Wainscott smiled, thinking it a victory until she continued.
“Not one I’d worship.”
Then: “Would you care to elaborate?”
“I exist, okay? I exist to punish people. What kind of messed-up ‘faultless’ creator designs that? It’s the work of a bitter, pissed off guy. I know because I like my job. But I’m not a good person. Not in the slightest. But I have a right, a backstory. I lost everything I knew when I was five and I live with dead people and one other person and no one knows what it’s like to be and have to touch all those rotten souls, like squishing a bucket of worm-ridden apples with your hands and feeling the worms enter you, and I just saw my father dead and his memory of me erased and my entire existence replaced by a little bitch who had to be better than me with a normal name and a mom who she knows and they get to cry and mourn but I have to go back to my job and curse more souls and what kind of God creates me? What kind of God creates any of this shit? I won’t pray to a man who chooses some people to kill and lets the rest of them praise him for saving their families. I won’t pray to a man who punishes those that have heard of him but don’t accept him. And I certainly don’t see anything to pray to in a man who looks at a five-year-old and puts hell in her mind.”
“What about a God who gives life? A God who creates a world, and who gives people heaven?”
“If he existed, he could give me a heads up. I’m his freakin’ mercenary, I think I have a right to know who he is. And again, if he won’t—he’d just being a jerk. I’m not worshiping a jerk. Don’t they teach you that in Healthy Relationships class? And anyway, worlds can exist without a God. There doesn’t have to be something bigger. Sometimes all there is is the dirty truth and the elbow grease that keep the universe ticking. You find a God in that clockwork? That’s your right. But I don’t see him—and I’m the one winding the clock.”

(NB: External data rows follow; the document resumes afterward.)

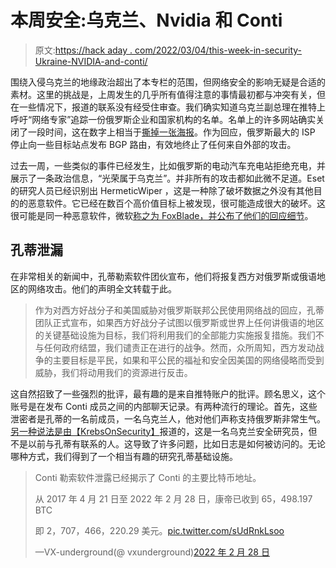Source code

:# 本周安全:乌克兰、Nvidia 和 Conti

> 原文:[https://hack aday . com/2022/03/04/this-week-in-security-Ukraine-NVIDIA-and-conti/](https://hackaday.com/2022/03/04/this-week-in-security-ukraine-nvidia-and-conti/)

围绕入侵乌克兰的地缘政治超出了本专栏的范围，但网络安全的影响无疑是合适的素材。这里的挑战是，上周发生的几乎所有值得注意的事情最初都与冲突有关，但在一些情况下，报道的联系没有经受住审查。我们确实知道乌克兰副总理在推特上呼吁“网络专家”追踪一份俄罗斯企业和国家机构的名单。名单上的许多网站确实关闭了一段时间，这在数字上相当于[撕掉一张海报](https://xkcd.com/932/)。作为回应，俄罗斯最大的 ISP 停止向一些目标站点发布 BGP 路由，有效地终止了任何来自外部的攻击。

过去一周，一些类似的事件已经发生，比如俄罗斯的电动汽车充电站拒绝充电，并展示了一条政治信息，“光荣属于乌克兰”。并非所有的攻击都如此微不足道。Eset 的研究人员已经识别出 HermeticWiper ，这是一种除了破坏数据之外没有其他目的的恶意软件。它已经在数百个高价值目标上被发现，很可能造成很大的破坏。这很可能是同一种恶意软件，微软[称之为 FoxBlade，并公布了他们的回应细节](https://arstechnica.com/gadgets/2022/03/microsoft-identifies-and-mitigates-new-malware-targeting-ukraine-within-3-hours/)。

## 孔蒂泄漏

在非常相关的新闻中，孔蒂勒索软件团伙宣布，他们将报复西方对俄罗斯或俄语地区的网络攻击。他们的声明全文转载于此。

> 作为对西方好战分子和美国威胁对俄罗斯联邦公民使用网络战的回应，孔蒂团队正式宣布，如果西方好战分子试图以俄罗斯或世界上任何讲俄语的地区的关键基础设施为目标，我们将利用我们的全部能力实施报复措施。我们不与任何政府结盟，我们谴责正在进行的战争。然而，众所周知，西方发动战争的主要目标是平民，如果和平公民的福祉和安全因美国的网络侵略而受到威胁，我们将动用我们的资源进行反击。

这自然招致了一些强烈的批评，最有趣的是来自推特账户的批评。顾名思义，这个账号是在发布 Conti 成员之间的内部聊天记录。有两种流行的理论。首先，这些泄密者是孔蒂的一名前成员，一名乌克兰人，他对他们声称支持俄罗斯非常生气。[另一种说法是由【KrebsOnSecurity】](https://krebsonsecurity.com/2022/03/conti-ransomware-group-diaries-part-i-evasion/)报道的，这是一名乌克兰安全研究员，但不是以前与孔蒂有联系的人。这导致了许多问题，比如日志是如何被访问的。无论哪种方式，我们得到了一个相当有趣的研究孔蒂基础设施。

> Conti 勒索软件泄露已经揭示了 Conti 的主要比特币地址。
> 
> 从 2017 年 4 月 21 日至 2022 年 2 月 28 日，康帝已收到 65，498.197 BTC
> 
> 即 2，707，466，220.29 美元。[pic.twitter.com/sUdRnkLsoo](https://t.co/sUdRnkLsoo)
> 
> —VX-underground(@ vxunderground)[2022 年 2 月 28 日](https://twitter.com/vxunderground/status/1498394338027610124?ref_src=twsrc%5Etfw)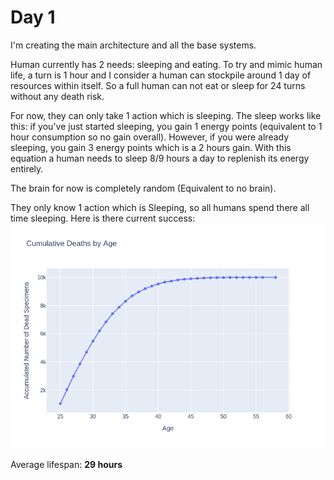 # Day 1

I'm creating the main architecture and all the base systems.

Human currently has 2 needs: sleeping and eating. To try and mimic human life, a turn is 1 hour and I consider a human
can stockpile around 1 day of resources within itself. So a full human can not eat or sleep for 24 turns without any
death risk.

For now, they can only take 1 action which is sleeping. The sleep works like this: if you've just started sleeping, you
gain 1 energy points (equivalent to 1 hour consumption so no gain overall). However, if you were already sleeping, you
gain 3 energy points which is a 2 hours gain. With this equation a human needs to sleep 8/9 hours a day to replenish
its energy entirely.

The brain for now is completely random (Equivalent to no brain).

They only know 1 action which is Sleeping, so all humans spend there all time sleeping. Here is there current success:
![Cumulative Deaths Chart](cumulative_deaths_chart.png)

Average lifespan: **29 hours**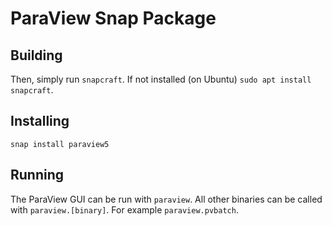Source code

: ParaView Snap Package
=====================

Building
--------
Then, simply run `snapcraft`.  If not installed (on Ubuntu) `sudo apt install
snapcraft`.

Installing
----------
`snap install paraview5`

Running
-------
The ParaView GUI can be run with `paraview`.  All other binaries can be called
with `paraview.[binary]`.  For example `paraview.pvbatch`.
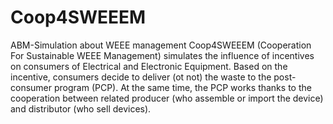# Coop4SWEEEM
ABM-Simulation about WEEE management
Coop4SWEEEM (Cooperation For Sustainable WEEE Management) simulates the influence of incentives on consumers of Electrical and Electronic Equipment. Based on the incentive, consumers decide to deliver (ot not) the waste to the post-consumer program (PCP). At the same time, the PCP works thanks to the cooperation between related producer (who assemble or import the device) and distributor (who sell devices).
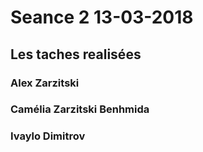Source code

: # Seance 2 13-03-2018
## Les taches realisées

### Alex Zarzitski

### Camélia Zarzitski Benhmida

### Ivaylo Dimitrov
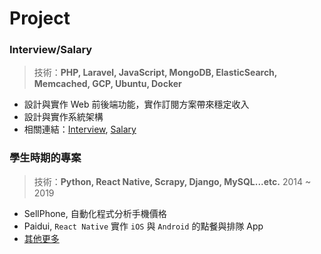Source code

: # Project

### Interview/Salary
> 技術：**PHP, Laravel, JavaScript, MongoDB, ElasticSearch, Memcached, GCP, Ubuntu, Docker**
- 設計與實作 Web 前後端功能，實作訂閱方案帶來穩定收入
- 設計與實作系統架構
- 相關連結：[Interview](https://interview.tw), [Salary](https://salary.tw)


### 學生時期的專案
> 技術：**Python, React Native, Scrapy, Django, MySQL...etc.**  2014 ~ 2019 
- SellPhone, 自動化程式分析手機價格
- Paidui, `React Native` 實作 `iOS` 與 `Android` 的點餐與排隊 App
- [其他更多](https://blog.liyang.info/projects/)
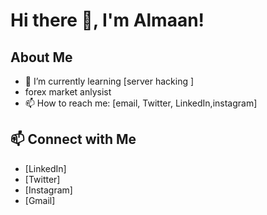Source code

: # Hi there 👋, I'm Almaan!

## About Me
- 🌱 I’m currently learning [server hacking ]
- forex market anlysist
- 📫 How to reach me: [email, Twitter, LinkedIn,instagram]


## 📫 Connect with Me
- [LinkedIn]
- [Twitter]
- [Instagram]
- [Gmail]
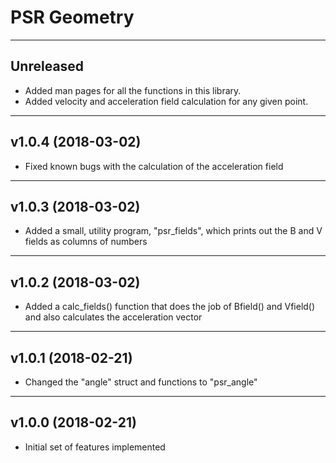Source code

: # PSR Geometry

----
## Unreleased

* Added man pages for all the functions in this library.
* Added velocity and acceleration field calculation for any given point.

----
## v1.0.4 (2018-03-02)

* Fixed known bugs with the calculation of the acceleration field

----
## v1.0.3 (2018-03-02)

* Added a small, utility program, "psr\_fields", which prints out the B and V fields as columns of numbers

----
## v1.0.2 (2018-03-02)

* Added a calc\_fields() function that does the job of Bfield() and Vfield() and also calculates the acceleration vector

----
## v1.0.1 (2018-02-21)

* Changed the "angle" struct and functions to "psr\_angle"

----
## v1.0.0 (2018-02-21)

* Initial set of features implemented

“Are you proud of yourself? Or do you hate yourself? I can’t tell.”
Hell was fully aware that her comments were chipping away at Wainscott’s good humor and causing him to lash out at her. Pride flickered inside of her. She was still her good old self. No matter who died.
She had a snarky come-back on the tip of her tongue when a jolt of panic burst through her.
Gasping, she pressed her hands to her head, searching within herself for the source of the panic. It wasn’t her own—a sort of outside force invading her, trying to get her attention. It worked, she wanted to yell. I’m listening.
And then she felt it: Styx’s presence. And then she was there, on the steps of her father’s house, and she was Styx, and she could feel the realizations coursing through him. He knew about the daughter and he knew how it would affect Hell and now he couldn’t find her and he had no way of knowing that she was—wherever she was, away. And she knew how much Styx didn’t want her to be alone with these truths gnawing at her, how much he feared what these truths could do to her already crippled fire. She realized he knew the converse options—Hell’s fire permanently doused or indelibly kindled—and how he both longed for and feared the latter.
She knew far too much about Styx in that moment, and about herself, and she forced herself away, back into her body, grabbing the chord of panic connecting them and tugged, calling out to her counterpart, apologizing for scaring him and telling him she was okay and begging him to come to her, wherever she was. So that they wouldn’t have to be alone.
Then she opened her eyes and saw Wainscott watching her and realized she really wasn’t alone.